Data in this exercise Start Marker

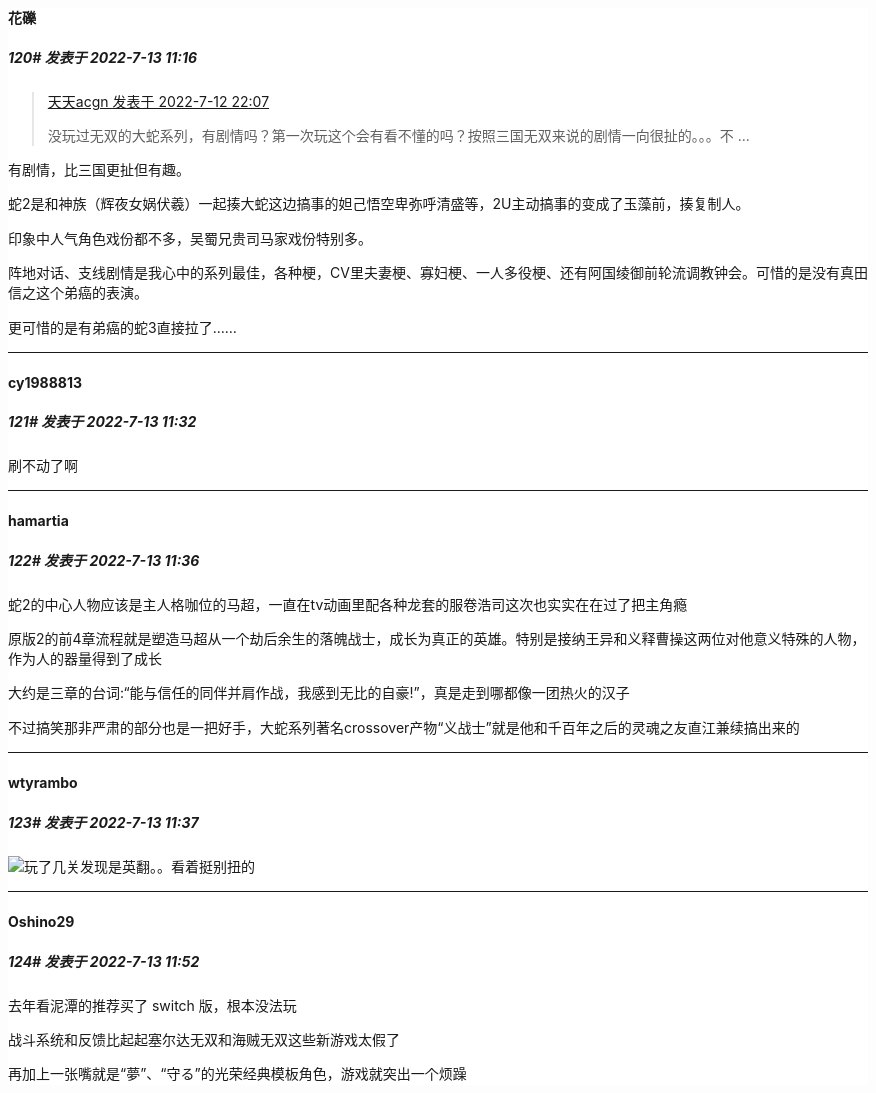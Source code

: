 ####  花礫  
##### 120#       发表于 2022-7-13 11:16

<blockquote><a href="httphttps://bbs.saraba1st.com/2b/forum.php?mod=redirect&amp;goto=findpost&amp;pid=56624052&amp;ptid=2080627" target="_blank">天天acgn 发表于 2022-7-12 22:07</a>

没玩过无双的大蛇系列，有剧情吗？第一次玩这个会有看不懂的吗？按照三国无双来说的剧情一向很扯的。。。不 ...</blockquote>
有剧情，比三国更扯但有趣。

蛇2是和神族（辉夜女娲伏羲）一起揍大蛇这边搞事的妲己悟空卑弥呼清盛等，2U主动搞事的变成了玉藻前，揍复制人。

印象中人气角色戏份都不多，吴蜀兄贵司马家戏份特别多。

阵地对话、支线剧情是我心中的系列最佳，各种梗，CV里夫妻梗、寡妇梗、一人多役梗、还有阿国绫御前轮流调教钟会。可惜的是没有真田信之这个弟癌的表演。

更可惜的是有弟癌的蛇3直接拉了……



*****

####  cy1988813  
##### 121#       发表于 2022-7-13 11:32

刷不动了啊

*****

####  hamartia  
##### 122#       发表于 2022-7-13 11:36

蛇2的中心人物应该是主人格咖位的马超，一直在tv动画里配各种龙套的服卷浩司这次也实实在在过了把主角瘾

原版2的前4章流程就是塑造马超从一个劫后余生的落魄战士，成长为真正的英雄。特别是接纳王异和义释曹操这两位对他意义特殊的人物，作为人的器量得到了成长

大约是三章的台词:“能与信任的同伴并肩作战，我感到无比的自豪!”，真是走到哪都像一团热火的汉子

不过搞笑那非严肃的部分也是一把好手，大蛇系列著名crossover产物“义战士”就是他和千百年之后的灵魂之友直江兼续搞出来的

*****

####  wtyrambo  
##### 123#       发表于 2022-7-13 11:37

<img src="https://static.saraba1st.com/image/smiley/face2017/001.png" referrerpolicy="no-referrer">玩了几关发现是英翻。。看着挺别扭的



*****

####  Oshino29  
##### 124#       发表于 2022-7-13 11:52

去年看泥潭的推荐买了 switch 版，根本没法玩

战斗系统和反馈比起起塞尔达无双和海贼无双这些新游戏太假了

再加上一张嘴就是“夢”、“守る”的光荣经典模板角色，游戏就突出一个烦躁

Data in this exercise End Marker

• **The problem**: Go through the entries above and copy each line holding the string "blockquote".

• **Written answer**:
<blockquote><a href="httphttps://bbs.saraba1st.com/2b/forum.php?mod=redirect&amp;goto=findpost&amp;pid=56624052&amp;ptid=2080627" target="_blank">天天acgn 发表于 2022-7-12 22:07</a>
没玩过无双的大蛇系列，有剧情吗？第一次玩这个会有看不懂的吗？按照三国无双来说的剧情一向很扯的。。。不 ...</blockquote>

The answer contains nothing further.